INFORMATION PROVIDED Block Start

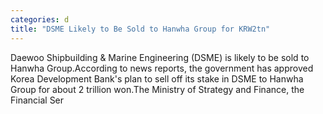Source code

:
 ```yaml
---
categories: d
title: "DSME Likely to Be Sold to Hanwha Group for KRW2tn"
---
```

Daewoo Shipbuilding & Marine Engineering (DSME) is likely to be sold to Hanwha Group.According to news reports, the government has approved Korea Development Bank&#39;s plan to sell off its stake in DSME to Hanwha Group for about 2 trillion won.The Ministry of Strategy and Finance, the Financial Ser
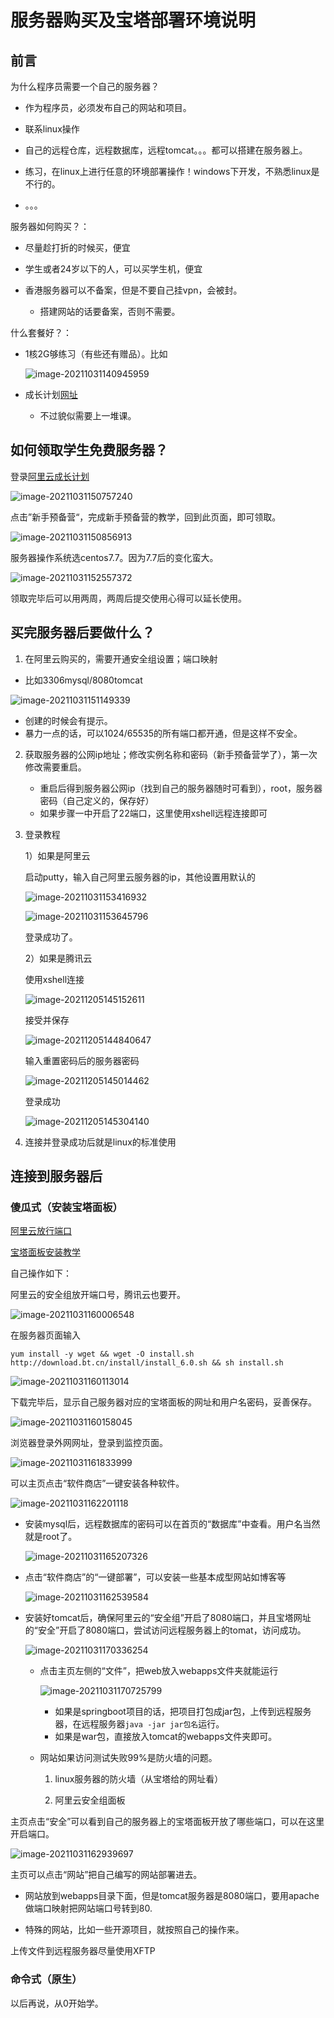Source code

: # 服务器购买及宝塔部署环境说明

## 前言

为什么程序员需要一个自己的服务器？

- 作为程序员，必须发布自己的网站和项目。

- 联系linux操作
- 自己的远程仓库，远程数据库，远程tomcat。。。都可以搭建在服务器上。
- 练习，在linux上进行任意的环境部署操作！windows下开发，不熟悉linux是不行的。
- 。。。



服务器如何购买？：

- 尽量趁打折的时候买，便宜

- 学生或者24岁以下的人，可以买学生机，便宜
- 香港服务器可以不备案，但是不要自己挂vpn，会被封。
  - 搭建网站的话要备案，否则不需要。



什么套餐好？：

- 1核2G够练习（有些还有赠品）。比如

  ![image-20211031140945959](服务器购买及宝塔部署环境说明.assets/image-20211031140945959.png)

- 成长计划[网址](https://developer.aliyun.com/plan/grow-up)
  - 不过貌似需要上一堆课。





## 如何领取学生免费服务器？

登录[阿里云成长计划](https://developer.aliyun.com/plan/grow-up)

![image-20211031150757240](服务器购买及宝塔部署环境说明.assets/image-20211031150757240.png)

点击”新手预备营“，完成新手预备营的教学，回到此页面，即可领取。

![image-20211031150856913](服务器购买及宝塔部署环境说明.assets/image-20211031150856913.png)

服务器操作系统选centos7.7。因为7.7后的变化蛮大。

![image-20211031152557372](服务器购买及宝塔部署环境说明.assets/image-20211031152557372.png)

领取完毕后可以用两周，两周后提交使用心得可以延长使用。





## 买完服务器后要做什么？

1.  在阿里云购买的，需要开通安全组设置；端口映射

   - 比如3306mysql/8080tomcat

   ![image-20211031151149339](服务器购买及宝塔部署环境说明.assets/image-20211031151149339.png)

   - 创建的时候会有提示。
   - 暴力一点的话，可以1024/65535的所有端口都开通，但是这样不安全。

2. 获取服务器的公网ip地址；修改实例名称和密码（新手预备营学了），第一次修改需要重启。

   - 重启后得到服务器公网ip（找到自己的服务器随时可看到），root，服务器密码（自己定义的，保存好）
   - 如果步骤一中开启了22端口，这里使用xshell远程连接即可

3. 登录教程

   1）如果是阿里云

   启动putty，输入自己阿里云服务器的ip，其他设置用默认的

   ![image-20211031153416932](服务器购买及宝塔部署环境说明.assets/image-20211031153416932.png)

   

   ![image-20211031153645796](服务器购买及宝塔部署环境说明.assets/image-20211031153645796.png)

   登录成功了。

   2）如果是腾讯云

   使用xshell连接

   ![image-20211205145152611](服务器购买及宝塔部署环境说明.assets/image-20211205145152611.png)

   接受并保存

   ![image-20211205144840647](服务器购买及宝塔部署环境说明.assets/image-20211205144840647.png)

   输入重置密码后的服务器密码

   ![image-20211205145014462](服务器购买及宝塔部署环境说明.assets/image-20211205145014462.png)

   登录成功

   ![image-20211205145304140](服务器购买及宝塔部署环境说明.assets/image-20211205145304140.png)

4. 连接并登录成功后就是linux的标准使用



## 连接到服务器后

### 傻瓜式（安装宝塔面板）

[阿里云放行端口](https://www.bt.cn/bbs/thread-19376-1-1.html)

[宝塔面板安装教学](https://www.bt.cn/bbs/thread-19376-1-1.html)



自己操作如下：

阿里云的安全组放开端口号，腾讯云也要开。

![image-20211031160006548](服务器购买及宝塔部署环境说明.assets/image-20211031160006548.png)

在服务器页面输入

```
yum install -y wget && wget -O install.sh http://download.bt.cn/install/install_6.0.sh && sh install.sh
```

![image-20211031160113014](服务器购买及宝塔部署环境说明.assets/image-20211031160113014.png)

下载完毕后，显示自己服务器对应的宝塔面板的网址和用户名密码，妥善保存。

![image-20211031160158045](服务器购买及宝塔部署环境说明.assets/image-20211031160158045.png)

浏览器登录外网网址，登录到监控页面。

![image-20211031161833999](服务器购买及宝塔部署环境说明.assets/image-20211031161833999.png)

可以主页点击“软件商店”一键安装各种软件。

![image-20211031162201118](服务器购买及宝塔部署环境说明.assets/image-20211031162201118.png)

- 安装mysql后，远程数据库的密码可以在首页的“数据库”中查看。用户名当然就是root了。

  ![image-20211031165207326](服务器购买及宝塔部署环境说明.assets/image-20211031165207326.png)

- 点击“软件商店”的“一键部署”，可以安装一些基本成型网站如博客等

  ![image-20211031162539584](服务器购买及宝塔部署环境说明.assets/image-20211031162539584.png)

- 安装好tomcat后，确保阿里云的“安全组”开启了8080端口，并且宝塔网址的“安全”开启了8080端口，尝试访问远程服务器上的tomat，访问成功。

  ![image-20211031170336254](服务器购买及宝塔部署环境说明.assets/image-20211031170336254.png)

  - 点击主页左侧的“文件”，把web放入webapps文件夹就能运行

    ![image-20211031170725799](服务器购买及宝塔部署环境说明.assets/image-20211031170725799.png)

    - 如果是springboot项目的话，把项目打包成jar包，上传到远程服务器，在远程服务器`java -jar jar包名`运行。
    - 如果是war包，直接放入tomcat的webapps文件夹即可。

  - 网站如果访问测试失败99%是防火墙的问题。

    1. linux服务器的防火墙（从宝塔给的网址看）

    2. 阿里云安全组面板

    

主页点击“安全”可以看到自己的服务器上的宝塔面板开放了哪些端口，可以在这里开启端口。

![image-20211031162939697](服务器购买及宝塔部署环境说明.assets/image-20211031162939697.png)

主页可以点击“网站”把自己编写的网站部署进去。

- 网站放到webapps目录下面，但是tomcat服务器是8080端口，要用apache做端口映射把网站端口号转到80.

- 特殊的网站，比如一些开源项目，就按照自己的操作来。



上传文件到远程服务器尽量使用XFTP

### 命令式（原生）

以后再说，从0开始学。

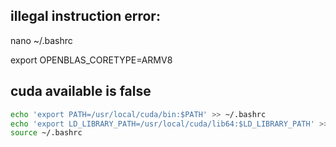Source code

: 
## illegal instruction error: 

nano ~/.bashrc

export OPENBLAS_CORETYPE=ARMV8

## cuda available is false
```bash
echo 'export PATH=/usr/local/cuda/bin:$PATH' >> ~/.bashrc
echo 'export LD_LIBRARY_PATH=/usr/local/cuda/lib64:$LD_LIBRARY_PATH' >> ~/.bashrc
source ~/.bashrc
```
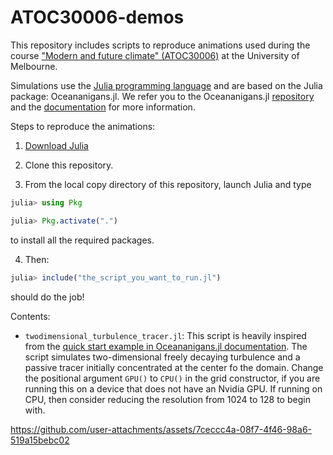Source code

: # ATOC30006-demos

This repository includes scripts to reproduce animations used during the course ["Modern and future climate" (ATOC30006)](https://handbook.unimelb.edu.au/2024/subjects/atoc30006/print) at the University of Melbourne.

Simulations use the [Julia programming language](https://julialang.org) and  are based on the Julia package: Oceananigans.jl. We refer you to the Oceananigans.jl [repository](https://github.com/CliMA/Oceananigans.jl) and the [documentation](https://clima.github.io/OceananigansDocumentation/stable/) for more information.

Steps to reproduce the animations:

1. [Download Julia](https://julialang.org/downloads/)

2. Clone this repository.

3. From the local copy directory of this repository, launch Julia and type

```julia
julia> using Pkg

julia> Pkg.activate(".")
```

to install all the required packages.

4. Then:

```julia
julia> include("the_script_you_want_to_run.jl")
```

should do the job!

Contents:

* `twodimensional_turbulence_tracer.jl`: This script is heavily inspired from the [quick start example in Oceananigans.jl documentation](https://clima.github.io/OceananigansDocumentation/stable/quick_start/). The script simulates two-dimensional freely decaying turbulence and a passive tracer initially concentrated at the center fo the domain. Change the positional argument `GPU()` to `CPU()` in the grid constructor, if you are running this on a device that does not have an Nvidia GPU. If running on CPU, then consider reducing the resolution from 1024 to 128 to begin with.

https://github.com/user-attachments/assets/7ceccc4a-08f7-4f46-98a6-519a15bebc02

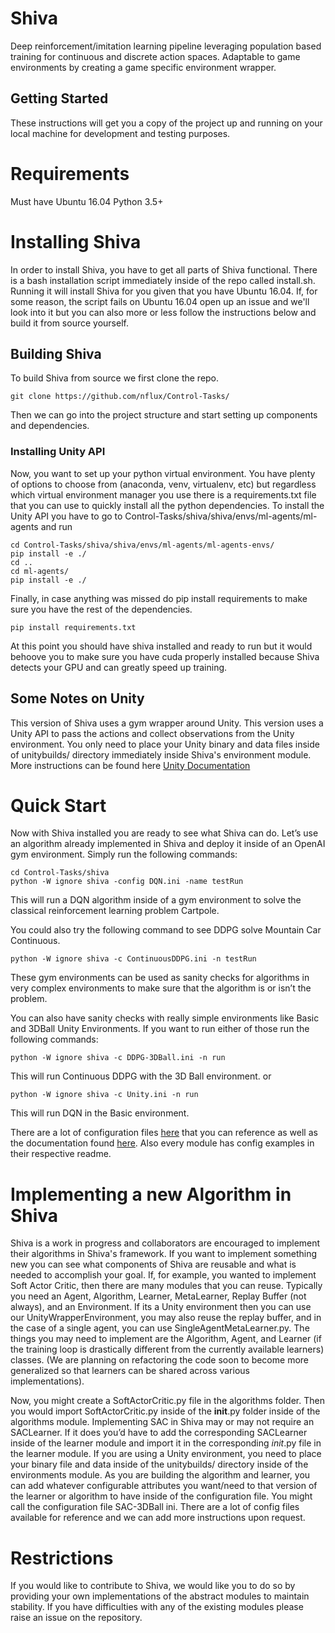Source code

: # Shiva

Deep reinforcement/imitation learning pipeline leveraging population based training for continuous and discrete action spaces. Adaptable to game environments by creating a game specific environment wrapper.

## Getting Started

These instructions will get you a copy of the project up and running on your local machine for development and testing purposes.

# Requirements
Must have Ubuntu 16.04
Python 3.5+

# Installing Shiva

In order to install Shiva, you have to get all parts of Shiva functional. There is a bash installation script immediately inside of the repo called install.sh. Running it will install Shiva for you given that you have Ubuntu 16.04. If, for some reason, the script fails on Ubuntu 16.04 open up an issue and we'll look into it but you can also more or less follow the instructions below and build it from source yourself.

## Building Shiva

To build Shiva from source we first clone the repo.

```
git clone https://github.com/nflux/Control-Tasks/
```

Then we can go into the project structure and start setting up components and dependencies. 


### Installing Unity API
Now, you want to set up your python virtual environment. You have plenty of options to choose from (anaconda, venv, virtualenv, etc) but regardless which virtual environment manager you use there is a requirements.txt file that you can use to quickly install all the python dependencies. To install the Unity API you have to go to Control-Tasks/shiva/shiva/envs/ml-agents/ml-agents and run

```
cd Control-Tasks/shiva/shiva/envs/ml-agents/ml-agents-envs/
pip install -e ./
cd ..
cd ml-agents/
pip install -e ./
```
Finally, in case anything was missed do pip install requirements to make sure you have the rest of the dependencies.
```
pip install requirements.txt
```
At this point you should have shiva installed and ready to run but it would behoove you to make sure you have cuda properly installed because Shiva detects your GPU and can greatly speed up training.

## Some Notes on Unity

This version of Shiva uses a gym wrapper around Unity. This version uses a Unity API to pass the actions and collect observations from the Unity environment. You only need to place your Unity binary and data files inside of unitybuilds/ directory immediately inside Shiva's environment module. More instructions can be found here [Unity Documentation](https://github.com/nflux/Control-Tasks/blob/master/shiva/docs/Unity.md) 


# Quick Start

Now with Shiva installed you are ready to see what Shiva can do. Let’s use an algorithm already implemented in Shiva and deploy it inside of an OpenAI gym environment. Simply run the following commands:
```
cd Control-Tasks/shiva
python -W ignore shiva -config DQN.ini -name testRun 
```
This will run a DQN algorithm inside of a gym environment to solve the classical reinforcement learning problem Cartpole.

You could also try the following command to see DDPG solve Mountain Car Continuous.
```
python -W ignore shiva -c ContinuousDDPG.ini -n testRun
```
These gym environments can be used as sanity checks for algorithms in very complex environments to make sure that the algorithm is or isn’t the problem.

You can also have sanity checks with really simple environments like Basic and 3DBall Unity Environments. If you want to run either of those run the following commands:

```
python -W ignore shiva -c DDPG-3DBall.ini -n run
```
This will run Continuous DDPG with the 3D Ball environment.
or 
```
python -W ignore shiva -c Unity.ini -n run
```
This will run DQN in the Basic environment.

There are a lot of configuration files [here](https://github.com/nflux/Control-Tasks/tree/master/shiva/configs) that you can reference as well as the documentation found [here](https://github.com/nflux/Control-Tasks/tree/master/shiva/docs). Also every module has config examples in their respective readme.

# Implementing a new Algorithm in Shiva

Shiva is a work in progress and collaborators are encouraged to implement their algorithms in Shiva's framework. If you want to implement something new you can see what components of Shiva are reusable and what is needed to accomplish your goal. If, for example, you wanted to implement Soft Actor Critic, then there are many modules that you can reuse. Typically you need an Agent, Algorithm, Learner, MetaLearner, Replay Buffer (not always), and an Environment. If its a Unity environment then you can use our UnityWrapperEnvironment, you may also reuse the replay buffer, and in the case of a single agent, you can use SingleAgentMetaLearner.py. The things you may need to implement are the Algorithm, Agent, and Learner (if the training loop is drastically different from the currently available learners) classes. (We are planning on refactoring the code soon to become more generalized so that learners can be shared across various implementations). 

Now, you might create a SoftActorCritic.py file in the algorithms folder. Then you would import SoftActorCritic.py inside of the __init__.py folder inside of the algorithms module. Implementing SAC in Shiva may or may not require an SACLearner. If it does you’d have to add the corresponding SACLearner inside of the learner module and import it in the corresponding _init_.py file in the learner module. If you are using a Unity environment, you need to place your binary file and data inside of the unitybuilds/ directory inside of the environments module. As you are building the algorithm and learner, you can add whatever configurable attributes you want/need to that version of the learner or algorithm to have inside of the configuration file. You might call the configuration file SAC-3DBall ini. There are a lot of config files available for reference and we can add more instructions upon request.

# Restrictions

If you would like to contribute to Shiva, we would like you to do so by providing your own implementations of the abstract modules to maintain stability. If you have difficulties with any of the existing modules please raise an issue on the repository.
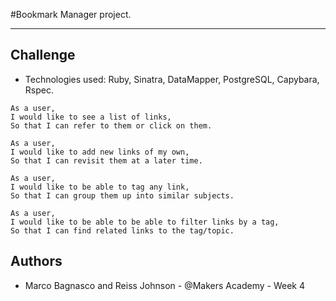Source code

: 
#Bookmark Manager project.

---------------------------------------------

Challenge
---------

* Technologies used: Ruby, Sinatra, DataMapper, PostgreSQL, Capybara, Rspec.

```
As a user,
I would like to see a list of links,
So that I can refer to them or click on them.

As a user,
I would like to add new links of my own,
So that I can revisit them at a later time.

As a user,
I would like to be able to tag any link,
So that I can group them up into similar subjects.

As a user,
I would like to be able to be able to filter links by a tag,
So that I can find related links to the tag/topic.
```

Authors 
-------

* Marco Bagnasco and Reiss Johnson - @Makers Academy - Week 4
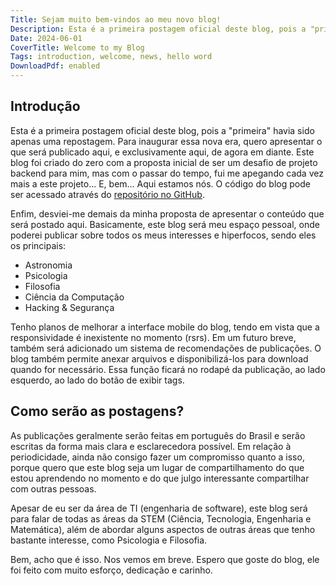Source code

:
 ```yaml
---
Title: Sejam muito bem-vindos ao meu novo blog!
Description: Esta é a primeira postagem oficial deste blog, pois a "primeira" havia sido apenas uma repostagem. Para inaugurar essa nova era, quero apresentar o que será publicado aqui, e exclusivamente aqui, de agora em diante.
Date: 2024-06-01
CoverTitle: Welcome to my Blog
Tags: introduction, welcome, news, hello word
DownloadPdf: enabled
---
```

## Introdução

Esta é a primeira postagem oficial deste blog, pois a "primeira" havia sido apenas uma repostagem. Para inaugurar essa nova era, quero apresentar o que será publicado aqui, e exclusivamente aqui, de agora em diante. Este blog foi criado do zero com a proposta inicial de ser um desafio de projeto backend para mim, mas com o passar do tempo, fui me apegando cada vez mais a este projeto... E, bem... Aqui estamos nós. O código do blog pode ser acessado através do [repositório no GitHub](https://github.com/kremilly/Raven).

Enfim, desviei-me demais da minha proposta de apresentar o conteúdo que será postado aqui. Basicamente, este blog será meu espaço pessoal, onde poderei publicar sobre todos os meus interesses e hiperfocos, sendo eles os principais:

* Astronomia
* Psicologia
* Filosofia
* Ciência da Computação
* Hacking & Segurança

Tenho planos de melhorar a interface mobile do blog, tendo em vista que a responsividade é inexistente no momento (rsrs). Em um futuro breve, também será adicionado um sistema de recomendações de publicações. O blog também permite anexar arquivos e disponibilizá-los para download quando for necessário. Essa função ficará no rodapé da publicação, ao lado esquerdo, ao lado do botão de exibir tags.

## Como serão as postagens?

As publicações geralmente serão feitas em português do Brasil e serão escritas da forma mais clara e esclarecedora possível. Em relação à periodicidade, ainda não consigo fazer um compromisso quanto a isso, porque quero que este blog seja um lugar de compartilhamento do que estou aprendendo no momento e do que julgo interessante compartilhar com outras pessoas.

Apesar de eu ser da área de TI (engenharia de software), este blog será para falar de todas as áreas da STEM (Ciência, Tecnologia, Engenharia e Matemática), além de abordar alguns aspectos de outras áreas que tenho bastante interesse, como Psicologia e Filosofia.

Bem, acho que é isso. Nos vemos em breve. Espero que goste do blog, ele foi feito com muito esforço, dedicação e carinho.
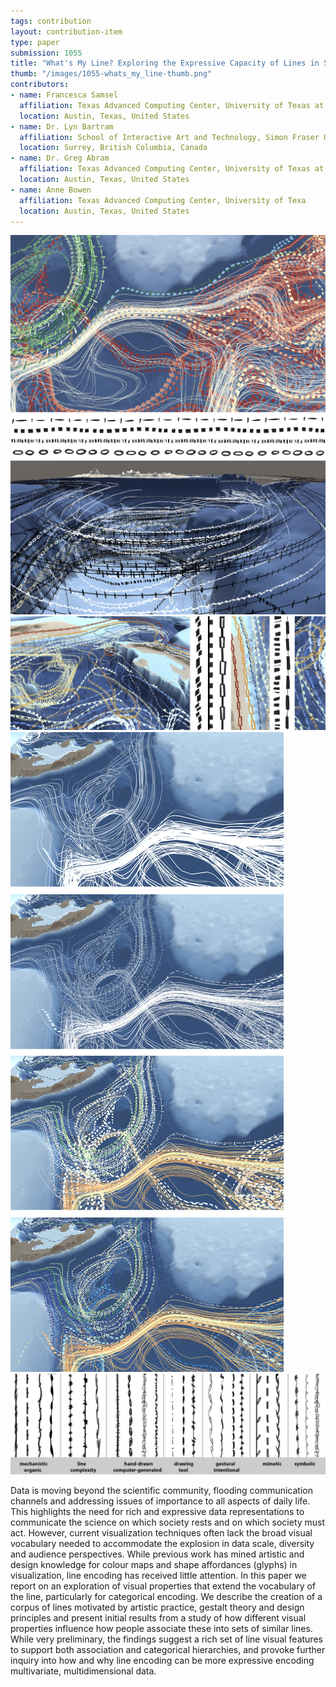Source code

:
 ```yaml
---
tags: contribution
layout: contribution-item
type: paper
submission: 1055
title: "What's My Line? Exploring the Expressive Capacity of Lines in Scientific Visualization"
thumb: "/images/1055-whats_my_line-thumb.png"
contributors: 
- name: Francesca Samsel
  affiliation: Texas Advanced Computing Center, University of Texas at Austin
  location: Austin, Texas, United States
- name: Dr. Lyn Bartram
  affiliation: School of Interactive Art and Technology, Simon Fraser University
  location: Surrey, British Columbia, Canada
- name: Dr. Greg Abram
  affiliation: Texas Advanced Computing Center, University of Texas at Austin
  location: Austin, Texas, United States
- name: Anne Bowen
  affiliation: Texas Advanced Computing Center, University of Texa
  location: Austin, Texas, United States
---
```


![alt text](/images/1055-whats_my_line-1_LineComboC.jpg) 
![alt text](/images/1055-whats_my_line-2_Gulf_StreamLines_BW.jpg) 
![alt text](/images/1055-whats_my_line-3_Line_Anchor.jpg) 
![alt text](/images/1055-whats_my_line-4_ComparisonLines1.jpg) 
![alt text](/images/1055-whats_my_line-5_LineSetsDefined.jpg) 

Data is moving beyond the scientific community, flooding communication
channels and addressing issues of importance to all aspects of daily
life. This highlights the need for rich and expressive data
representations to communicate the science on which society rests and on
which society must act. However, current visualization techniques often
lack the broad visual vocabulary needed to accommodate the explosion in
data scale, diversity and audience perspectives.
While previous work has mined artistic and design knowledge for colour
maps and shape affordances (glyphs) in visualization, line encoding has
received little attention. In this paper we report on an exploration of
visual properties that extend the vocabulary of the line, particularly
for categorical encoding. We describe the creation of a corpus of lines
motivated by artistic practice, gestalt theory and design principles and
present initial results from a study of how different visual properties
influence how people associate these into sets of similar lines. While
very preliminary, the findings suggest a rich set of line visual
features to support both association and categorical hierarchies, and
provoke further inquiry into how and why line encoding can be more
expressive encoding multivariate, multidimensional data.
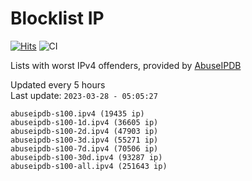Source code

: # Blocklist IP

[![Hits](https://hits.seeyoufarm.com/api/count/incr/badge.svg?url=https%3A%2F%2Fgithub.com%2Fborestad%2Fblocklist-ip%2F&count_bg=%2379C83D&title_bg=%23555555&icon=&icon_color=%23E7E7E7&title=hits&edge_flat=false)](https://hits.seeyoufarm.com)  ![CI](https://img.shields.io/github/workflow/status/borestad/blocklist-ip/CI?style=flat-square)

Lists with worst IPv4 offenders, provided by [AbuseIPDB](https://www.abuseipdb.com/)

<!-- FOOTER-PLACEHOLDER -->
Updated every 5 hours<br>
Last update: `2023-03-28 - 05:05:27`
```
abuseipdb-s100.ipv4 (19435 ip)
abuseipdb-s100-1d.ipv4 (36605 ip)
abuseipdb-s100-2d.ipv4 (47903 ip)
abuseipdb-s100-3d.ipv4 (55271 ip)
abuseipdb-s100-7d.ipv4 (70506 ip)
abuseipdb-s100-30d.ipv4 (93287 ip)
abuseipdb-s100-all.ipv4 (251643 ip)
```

INFORMATION PROVIDED Block End

§ TASK: Every line that contains the string "affiliation" should be copied from the entries.

§ EXPECTED OUTPUT:
  affiliation: Texas Advanced Computing Center, University of Texas at Austin
  affiliation: School of Interactive Art and Technology, Simon Fraser University
  affiliation: Texas Advanced Computing Center, University of Texas at Austin
  affiliation: Texas Advanced Computing Center, University of Texa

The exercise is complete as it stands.